• _EXERCISE DATA_
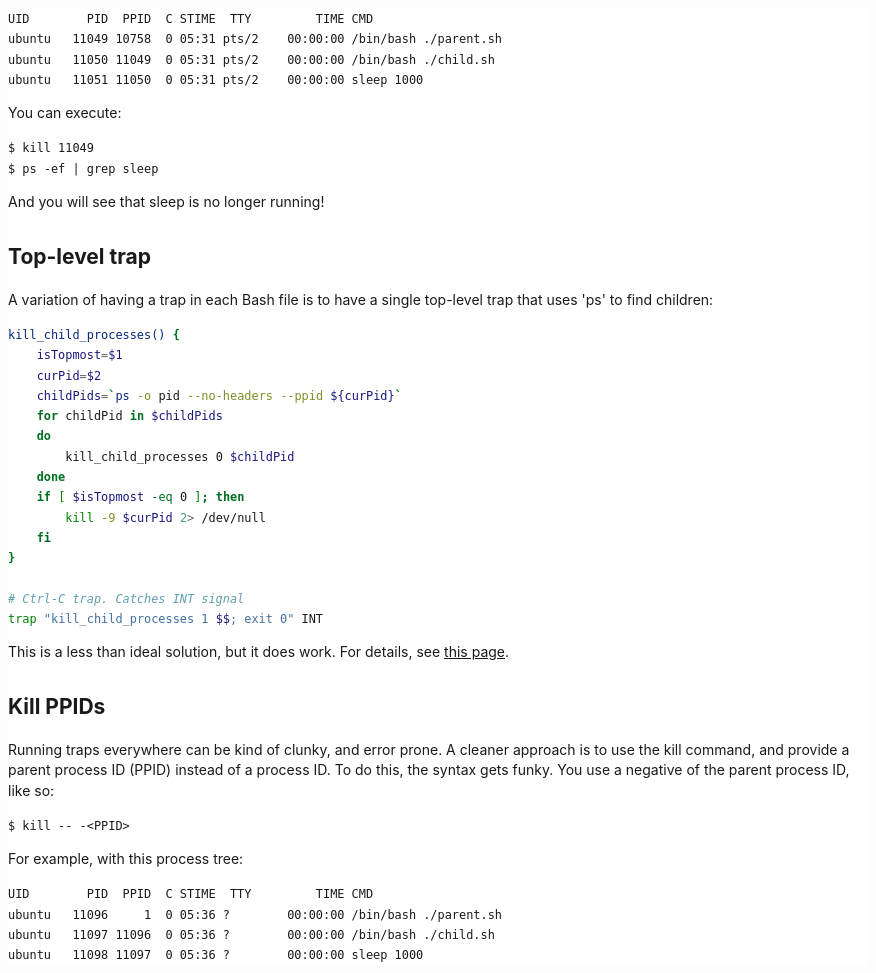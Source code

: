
 ```
UID        PID  PPID  C STIME  TTY         TIME CMD
ubuntu   11049 10758  0 05:31 pts/2    00:00:00 /bin/bash ./parent.sh
ubuntu   11050 11049  0 05:31 pts/2    00:00:00 /bin/bash ./child.sh
ubuntu   11051 11050  0 05:31 pts/2    00:00:00 sleep 1000
```

You can execute:

```
$ kill 11049
$ ps -ef | grep sleep
```

And you will see that sleep is no longer running!

## Top-level trap

A variation of having a trap in each Bash file is to have a single top-level trap that uses 'ps' to find children:

```bash
kill_child_processes() {
    isTopmost=$1
    curPid=$2
    childPids=`ps -o pid --no-headers --ppid ${curPid}`
    for childPid in $childPids
    do
        kill_child_processes 0 $childPid
    done
    if [ $isTopmost -eq 0 ]; then
        kill -9 $curPid 2> /dev/null
    fi
}

# Ctrl-C trap. Catches INT signal
trap "kill_child_processes 1 $$; exit 0" INT
```

This is a less than ideal solution, but it does work. For details, see [this page](http://stas-blogspot.blogspot.com/2010/02/kill-all-child-processes-from-shell.html).

## Kill PPIDs

Running traps everywhere can be kind of clunky, and error prone. A cleaner approach is to use the kill command, and provide a parent process ID (PPID) instead of a process ID. To do this, the syntax gets funky. You use a negative of the parent process ID, like so:

```
$ kill -- -<PPID>
```

For example, with this process tree:

```
UID        PID  PPID  C STIME  TTY         TIME CMD
ubuntu   11096     1  0 05:36 ?        00:00:00 /bin/bash ./parent.sh
ubuntu   11097 11096  0 05:36 ?        00:00:00 /bin/bash ./child.sh
ubuntu   11098 11097  0 05:36 ?        00:00:00 sleep 1000
```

• _WHAT YOU NEED TO DO_
For this exercise, please reproduce the records above exactly and drop the images.

• _RESPONSE FOR THIS EXERCISE_
Source code

:
 ```
UID        PID  PPID  C STIME  TTY         TIME CMD
ubuntu   11049 10758  0 05:31 pts/2    00:00:00 /bin/bash ./parent.sh
ubuntu   11050 11049  0 05:31 pts/2    00:00:00 /bin/bash ./child.sh
ubuntu   11051 11050  0 05:31 pts/2    00:00:00 sleep 1000
```

You can execute:

```
$ kill 11049
$ ps -ef | grep sleep
```

And you will see that sleep is no longer running!

## Top-level trap

A variation of having a trap in each Bash file is to have a single top-level trap that uses 'ps' to find children:

```bash
kill_child_processes() {
    isTopmost=$1
    curPid=$2
    childPids=`ps -o pid --no-headers --ppid ${curPid}`
    for childPid in $childPids
    do
        kill_child_processes 0 $childPid
    done
    if [ $isTopmost -eq 0 ]; then
        kill -9 $curPid 2> /dev/null
    fi
}

# Ctrl-C trap. Catches INT signal
trap "kill_child_processes 1 $$; exit 0" INT
```

This is a less than ideal solution, but it does work. For details, see [this page](http://stas-blogspot.blogspot.com/2010/02/kill-all-child-processes-from-shell.html).

## Kill PPIDs

Running traps everywhere can be kind of clunky, and error prone. A cleaner approach is to use the kill command, and provide a parent process ID (PPID) instead of a process ID. To do this, the syntax gets funky. You use a negative of the parent process ID, like so:

```
$ kill -- -<PPID>
```

For example, with this process tree:

```
UID        PID  PPID  C STIME  TTY         TIME CMD
ubuntu   11096     1  0 05:36 ?        00:00:00 /bin/bash ./parent.sh
ubuntu   11097 11096  0 05:36 ?        00:00:00 /bin/bash ./child.sh
ubuntu   11098 11097  0 05:36 ?        00:00:00 sleep 1000
```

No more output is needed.